### TASK BRIEF
Identify all lines in the listing that include the word "behavior", and copy them out.

^^^^

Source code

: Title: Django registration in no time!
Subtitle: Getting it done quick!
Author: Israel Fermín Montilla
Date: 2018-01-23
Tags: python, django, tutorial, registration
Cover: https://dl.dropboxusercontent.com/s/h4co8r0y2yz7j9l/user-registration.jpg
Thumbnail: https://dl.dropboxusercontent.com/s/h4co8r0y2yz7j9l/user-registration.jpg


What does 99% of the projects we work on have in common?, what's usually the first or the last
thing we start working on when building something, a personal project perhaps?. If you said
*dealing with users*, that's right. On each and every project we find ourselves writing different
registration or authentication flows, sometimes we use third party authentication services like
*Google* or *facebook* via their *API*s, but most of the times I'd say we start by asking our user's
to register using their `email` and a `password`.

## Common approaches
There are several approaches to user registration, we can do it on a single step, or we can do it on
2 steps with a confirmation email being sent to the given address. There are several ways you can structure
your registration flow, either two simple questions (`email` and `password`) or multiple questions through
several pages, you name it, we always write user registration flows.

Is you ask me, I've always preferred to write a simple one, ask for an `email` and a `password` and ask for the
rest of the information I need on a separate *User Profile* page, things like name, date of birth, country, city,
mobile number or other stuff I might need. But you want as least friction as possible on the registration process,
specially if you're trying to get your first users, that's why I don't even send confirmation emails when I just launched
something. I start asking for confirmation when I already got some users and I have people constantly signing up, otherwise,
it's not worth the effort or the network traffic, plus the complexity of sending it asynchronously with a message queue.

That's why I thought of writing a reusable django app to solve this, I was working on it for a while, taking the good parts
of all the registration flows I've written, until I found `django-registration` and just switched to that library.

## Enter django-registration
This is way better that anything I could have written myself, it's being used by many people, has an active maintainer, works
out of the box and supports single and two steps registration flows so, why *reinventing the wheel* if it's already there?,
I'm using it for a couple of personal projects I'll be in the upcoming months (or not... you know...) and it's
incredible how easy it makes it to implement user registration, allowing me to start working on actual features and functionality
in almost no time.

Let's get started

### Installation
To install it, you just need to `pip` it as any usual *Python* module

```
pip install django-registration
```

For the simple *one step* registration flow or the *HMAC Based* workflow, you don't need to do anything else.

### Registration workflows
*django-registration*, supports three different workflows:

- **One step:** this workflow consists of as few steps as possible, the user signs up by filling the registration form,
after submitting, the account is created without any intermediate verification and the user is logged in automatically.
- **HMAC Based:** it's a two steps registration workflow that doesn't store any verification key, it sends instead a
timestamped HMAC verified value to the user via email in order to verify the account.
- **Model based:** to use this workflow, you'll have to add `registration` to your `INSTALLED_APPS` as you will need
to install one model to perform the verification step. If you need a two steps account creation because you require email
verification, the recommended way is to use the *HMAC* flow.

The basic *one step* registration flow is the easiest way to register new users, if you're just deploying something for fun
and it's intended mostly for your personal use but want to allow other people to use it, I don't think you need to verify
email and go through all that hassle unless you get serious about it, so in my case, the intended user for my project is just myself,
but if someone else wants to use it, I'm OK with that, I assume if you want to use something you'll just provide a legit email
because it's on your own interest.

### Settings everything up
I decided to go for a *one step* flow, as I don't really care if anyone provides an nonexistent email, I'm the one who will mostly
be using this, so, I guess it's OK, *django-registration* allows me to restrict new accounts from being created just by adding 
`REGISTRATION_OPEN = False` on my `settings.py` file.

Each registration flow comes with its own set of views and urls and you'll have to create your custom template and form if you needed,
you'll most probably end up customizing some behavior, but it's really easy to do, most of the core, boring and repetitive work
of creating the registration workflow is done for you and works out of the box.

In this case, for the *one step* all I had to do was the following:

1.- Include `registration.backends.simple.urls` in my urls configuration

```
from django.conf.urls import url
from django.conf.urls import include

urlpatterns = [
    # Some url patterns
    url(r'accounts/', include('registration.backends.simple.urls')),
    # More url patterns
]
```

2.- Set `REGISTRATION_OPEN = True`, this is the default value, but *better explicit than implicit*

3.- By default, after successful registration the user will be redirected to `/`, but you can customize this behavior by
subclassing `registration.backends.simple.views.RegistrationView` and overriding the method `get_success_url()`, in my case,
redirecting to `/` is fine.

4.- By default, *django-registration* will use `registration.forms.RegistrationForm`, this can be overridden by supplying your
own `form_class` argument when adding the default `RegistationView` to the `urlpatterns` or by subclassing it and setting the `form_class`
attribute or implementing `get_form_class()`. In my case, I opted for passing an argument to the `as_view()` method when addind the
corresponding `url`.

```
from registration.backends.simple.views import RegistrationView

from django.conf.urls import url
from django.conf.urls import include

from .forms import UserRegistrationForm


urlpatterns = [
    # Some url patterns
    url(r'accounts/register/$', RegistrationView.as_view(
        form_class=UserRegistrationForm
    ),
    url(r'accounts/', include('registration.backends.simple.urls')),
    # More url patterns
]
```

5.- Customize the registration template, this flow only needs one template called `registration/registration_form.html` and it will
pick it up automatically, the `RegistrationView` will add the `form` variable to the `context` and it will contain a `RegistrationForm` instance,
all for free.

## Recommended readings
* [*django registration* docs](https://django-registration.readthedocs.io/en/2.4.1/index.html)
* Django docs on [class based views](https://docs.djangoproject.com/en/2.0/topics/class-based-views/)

^^^^

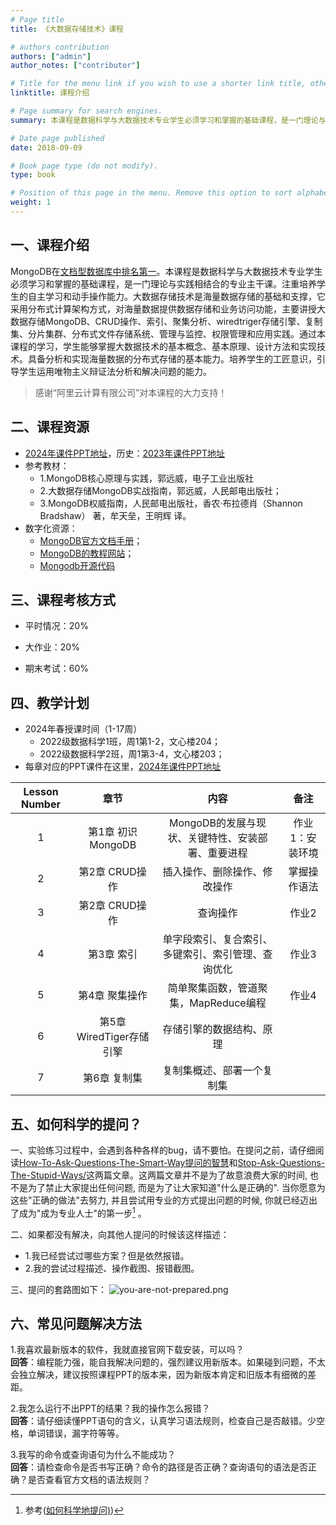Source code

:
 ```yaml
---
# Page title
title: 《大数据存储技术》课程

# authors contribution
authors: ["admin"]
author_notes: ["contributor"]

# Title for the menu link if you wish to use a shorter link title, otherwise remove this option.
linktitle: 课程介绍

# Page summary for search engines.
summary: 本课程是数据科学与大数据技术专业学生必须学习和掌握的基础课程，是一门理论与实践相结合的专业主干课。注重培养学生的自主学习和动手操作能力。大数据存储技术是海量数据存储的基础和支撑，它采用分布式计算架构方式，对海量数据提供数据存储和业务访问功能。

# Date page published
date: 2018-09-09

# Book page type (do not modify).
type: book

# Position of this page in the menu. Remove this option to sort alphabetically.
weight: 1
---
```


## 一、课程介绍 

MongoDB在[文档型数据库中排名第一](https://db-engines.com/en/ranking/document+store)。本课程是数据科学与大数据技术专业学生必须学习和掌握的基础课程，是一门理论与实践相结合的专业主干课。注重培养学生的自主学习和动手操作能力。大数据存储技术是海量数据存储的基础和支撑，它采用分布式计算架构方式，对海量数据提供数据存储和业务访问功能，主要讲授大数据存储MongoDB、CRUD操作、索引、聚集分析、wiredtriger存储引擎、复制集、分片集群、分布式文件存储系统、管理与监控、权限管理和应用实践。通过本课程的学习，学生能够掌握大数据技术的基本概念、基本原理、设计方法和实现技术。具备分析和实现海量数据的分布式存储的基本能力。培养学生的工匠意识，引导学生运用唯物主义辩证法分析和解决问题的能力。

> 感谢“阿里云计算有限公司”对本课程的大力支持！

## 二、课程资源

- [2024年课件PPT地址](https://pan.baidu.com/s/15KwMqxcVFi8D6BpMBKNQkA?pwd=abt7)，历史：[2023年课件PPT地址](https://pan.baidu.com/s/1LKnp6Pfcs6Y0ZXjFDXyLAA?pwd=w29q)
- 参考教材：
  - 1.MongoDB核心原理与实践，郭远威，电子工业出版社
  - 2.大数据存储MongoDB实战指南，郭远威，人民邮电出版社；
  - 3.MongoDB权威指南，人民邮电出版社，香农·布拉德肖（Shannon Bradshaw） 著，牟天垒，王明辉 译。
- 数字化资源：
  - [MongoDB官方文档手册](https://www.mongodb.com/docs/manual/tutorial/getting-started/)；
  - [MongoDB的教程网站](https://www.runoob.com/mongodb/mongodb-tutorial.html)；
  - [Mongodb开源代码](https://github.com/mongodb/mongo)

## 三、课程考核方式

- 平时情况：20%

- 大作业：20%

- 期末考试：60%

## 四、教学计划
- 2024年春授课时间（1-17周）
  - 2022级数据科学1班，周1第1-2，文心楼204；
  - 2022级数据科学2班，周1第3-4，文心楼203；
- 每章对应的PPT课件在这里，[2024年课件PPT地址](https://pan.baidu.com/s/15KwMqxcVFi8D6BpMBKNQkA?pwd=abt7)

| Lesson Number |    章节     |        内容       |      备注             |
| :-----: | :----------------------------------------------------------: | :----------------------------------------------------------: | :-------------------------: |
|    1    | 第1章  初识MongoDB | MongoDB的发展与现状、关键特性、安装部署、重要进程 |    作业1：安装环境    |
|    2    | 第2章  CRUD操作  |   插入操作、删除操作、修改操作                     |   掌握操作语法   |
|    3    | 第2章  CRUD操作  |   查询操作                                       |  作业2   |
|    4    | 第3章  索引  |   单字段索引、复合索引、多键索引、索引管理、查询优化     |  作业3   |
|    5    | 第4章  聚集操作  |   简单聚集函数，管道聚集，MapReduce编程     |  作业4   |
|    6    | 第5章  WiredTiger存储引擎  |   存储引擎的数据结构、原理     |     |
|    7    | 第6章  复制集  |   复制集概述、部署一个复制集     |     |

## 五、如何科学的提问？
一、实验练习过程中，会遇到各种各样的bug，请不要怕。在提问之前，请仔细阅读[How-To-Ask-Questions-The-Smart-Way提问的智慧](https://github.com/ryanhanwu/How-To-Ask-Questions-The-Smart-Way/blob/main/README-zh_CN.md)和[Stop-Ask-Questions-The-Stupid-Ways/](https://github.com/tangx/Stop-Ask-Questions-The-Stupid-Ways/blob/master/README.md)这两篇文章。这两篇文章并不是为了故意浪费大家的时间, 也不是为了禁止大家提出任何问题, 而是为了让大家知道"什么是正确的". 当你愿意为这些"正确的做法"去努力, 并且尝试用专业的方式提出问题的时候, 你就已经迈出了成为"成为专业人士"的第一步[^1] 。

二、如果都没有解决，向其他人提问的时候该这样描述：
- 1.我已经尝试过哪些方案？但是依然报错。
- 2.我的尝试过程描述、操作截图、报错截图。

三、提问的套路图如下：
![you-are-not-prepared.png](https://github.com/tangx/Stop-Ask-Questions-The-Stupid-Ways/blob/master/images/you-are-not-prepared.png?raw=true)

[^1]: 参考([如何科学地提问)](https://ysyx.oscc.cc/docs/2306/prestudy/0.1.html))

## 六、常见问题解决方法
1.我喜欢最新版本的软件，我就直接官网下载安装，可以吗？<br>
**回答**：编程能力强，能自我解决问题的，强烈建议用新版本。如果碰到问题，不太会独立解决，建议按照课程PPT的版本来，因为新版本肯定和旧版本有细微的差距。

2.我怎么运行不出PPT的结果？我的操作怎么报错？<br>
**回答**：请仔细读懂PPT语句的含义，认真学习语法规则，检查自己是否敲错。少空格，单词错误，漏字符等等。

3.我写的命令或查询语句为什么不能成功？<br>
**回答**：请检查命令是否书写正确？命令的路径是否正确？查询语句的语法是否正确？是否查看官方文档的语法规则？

^^^^

### COMPLETED TASK
you'll most probably end up customizing some behavior, but it's really easy to do, most of the core, boring and repetitive work
3.- By default, after successful registration the user will be redirected to `/`, but you can customize this behavior by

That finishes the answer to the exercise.